- EXERCISE DIRECTIONS:
Please report every line from the material that contains the word "learning".
-- -- --
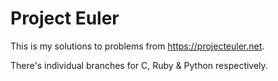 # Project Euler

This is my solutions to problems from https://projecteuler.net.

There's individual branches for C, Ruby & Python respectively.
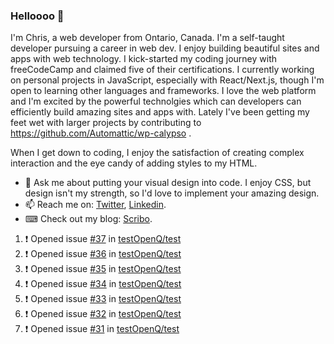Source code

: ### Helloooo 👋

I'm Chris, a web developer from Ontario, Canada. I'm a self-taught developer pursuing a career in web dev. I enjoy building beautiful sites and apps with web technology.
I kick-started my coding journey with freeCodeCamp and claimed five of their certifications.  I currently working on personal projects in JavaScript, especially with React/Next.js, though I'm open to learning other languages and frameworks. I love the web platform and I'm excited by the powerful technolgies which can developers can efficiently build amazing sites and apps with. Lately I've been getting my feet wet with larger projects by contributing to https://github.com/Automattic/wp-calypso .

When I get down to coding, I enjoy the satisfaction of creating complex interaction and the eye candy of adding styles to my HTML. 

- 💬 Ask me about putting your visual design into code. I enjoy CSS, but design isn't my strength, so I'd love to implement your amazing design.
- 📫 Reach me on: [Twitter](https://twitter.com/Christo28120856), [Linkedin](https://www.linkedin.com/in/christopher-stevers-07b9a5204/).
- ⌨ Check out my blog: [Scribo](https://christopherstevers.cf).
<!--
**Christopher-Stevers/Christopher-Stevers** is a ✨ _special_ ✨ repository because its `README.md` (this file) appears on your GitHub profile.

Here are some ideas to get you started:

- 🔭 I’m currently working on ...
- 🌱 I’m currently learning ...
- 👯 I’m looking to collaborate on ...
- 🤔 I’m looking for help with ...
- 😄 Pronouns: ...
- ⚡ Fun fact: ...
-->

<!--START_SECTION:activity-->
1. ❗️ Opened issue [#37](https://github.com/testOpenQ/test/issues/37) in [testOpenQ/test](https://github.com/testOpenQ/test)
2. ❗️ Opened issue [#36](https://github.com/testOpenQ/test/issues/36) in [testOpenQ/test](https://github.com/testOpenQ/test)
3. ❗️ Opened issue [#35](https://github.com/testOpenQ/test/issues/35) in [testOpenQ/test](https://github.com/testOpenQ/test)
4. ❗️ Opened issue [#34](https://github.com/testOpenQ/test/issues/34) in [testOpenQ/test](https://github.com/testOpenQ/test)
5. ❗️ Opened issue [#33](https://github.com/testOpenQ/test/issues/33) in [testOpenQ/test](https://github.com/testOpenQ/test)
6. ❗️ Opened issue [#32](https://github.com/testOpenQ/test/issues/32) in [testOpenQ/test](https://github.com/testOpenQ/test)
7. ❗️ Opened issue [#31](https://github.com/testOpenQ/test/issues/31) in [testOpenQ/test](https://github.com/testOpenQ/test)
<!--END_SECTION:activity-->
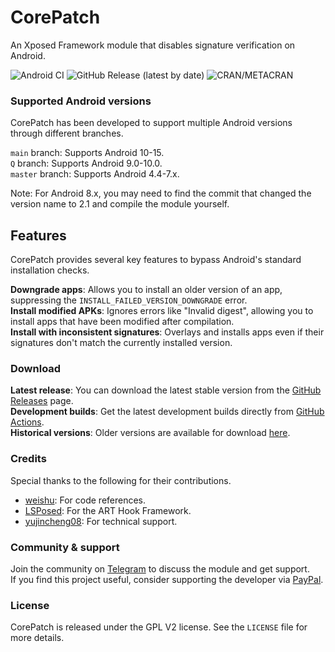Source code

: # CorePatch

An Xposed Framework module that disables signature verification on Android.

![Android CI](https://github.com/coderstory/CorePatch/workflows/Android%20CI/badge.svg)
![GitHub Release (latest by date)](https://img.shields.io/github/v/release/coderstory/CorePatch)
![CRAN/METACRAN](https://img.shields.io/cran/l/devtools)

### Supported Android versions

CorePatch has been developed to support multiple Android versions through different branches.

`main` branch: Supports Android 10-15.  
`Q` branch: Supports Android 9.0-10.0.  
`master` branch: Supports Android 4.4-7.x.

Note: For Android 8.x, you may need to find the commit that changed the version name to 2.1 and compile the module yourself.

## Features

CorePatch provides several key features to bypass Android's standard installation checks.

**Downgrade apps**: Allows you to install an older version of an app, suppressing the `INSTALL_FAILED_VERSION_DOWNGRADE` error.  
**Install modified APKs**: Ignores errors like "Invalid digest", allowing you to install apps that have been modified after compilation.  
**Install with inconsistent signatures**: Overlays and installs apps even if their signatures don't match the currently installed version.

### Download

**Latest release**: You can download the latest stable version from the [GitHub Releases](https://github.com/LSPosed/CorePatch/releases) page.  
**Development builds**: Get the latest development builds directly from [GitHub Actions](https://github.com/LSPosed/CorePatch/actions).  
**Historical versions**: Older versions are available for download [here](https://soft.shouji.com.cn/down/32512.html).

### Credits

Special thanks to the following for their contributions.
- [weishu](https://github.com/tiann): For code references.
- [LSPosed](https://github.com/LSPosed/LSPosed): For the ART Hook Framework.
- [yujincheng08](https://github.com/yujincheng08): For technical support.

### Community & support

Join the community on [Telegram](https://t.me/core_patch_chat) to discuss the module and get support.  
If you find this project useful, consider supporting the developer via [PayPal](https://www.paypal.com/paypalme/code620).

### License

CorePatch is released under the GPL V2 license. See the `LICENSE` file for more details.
-- -- --
- REPLY TO THE EXERCISE:
I kick-started my coding journey with freeCodeCamp and claimed five of their certifications.  I currently working on personal projects in JavaScript, especially with React/Next.js, though I'm open to learning other languages and frameworks. I love the web platform and I'm excited by the powerful technolgies which can developers can efficiently build amazing sites and apps with. Lately I've been getting my feet wet with larger projects by contributing to https://github.com/Automattic/wp-calypso .
- 🌱 I’m currently learning ...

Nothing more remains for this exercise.